__Your goal__.
Please repeat the data below exactly, with the pictures removed.
Supplied material Start Marker
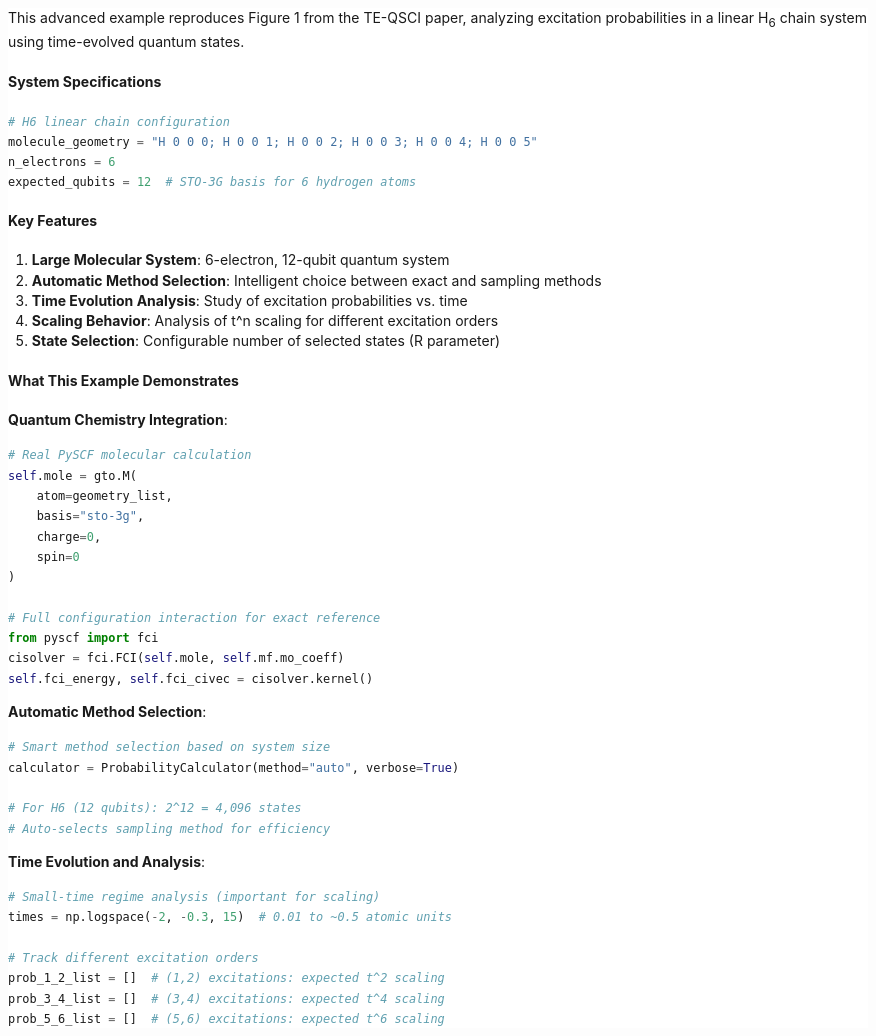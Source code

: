 This advanced example reproduces Figure 1 from the TE-QSCI paper, analyzing excitation probabilities in a linear H$_6$ chain system using time-evolved quantum states.

#### System Specifications

```python
# H6 linear chain configuration
molecule_geometry = "H 0 0 0; H 0 0 1; H 0 0 2; H 0 0 3; H 0 0 4; H 0 0 5"
n_electrons = 6
expected_qubits = 12  # STO-3G basis for 6 hydrogen atoms
```

#### Key Features

1. **Large Molecular System**: 6-electron, 12-qubit quantum system
2. **Automatic Method Selection**: Intelligent choice between exact and sampling methods
3. **Time Evolution Analysis**: Study of excitation probabilities vs. time
4. **Scaling Behavior**: Analysis of t^n scaling for different excitation orders
5. **State Selection**: Configurable number of selected states (R parameter)

#### What This Example Demonstrates

**Quantum Chemistry Integration**:
```python
# Real PySCF molecular calculation
self.mole = gto.M(
    atom=geometry_list,
    basis="sto-3g",
    charge=0,
    spin=0
)

# Full configuration interaction for exact reference
from pyscf import fci
cisolver = fci.FCI(self.mole, self.mf.mo_coeff)
self.fci_energy, self.fci_civec = cisolver.kernel()
```

**Automatic Method Selection**:
```python
# Smart method selection based on system size
calculator = ProbabilityCalculator(method="auto", verbose=True)

# For H6 (12 qubits): 2^12 = 4,096 states
# Auto-selects sampling method for efficiency
```

**Time Evolution and Analysis**:
```python
# Small-time regime analysis (important for scaling)
times = np.logspace(-2, -0.3, 15)  # 0.01 to ~0.5 atomic units

# Track different excitation orders
prob_1_2_list = []  # (1,2) excitations: expected t^2 scaling
prob_3_4_list = []  # (3,4) excitations: expected t^4 scaling  
prob_5_6_list = []  # (5,6) excitations: expected t^6 scaling
```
Supplied material End Marker
__Output for this task__.
Source code

: This advanced example reproduces Figure 1 from the TE-QSCI paper, analyzing excitation probabilities in a linear H$_6$ chain system using time-evolved quantum states.

#### System Specifications

```python
# H6 linear chain configuration
molecule_geometry = "H 0 0 0; H 0 0 1; H 0 0 2; H 0 0 3; H 0 0 4; H 0 0 5"
n_electrons = 6
expected_qubits = 12  # STO-3G basis for 6 hydrogen atoms
```

#### Key Features

1. **Large Molecular System**: 6-electron, 12-qubit quantum system
2. **Automatic Method Selection**: Intelligent choice between exact and sampling methods
3. **Time Evolution Analysis**: Study of excitation probabilities vs. time
4. **Scaling Behavior**: Analysis of t^n scaling for different excitation orders
5. **State Selection**: Configurable number of selected states (R parameter)

#### What This Example Demonstrates

**Quantum Chemistry Integration**:
```python
# Real PySCF molecular calculation
self.mole = gto.M(
    atom=geometry_list,
    basis="sto-3g",
    charge=0,
    spin=0
)

# Full configuration interaction for exact reference
from pyscf import fci
cisolver = fci.FCI(self.mole, self.mf.mo_coeff)
self.fci_energy, self.fci_civec = cisolver.kernel()
```

**Automatic Method Selection**:
```python
# Smart method selection based on system size
calculator = ProbabilityCalculator(method="auto", verbose=True)

# For H6 (12 qubits): 2^12 = 4,096 states
# Auto-selects sampling method for efficiency
```

**Time Evolution and Analysis**:
```python
# Small-time regime analysis (important for scaling)
times = np.logspace(-2, -0.3, 15)  # 0.01 to ~0.5 atomic units

# Track different excitation orders
prob_1_2_list = []  # (1,2) excitations: expected t^2 scaling
prob_3_4_list = []  # (3,4) excitations: expected t^4 scaling  
prob_5_6_list = []  # (5,6) excitations: expected t^6 scaling
```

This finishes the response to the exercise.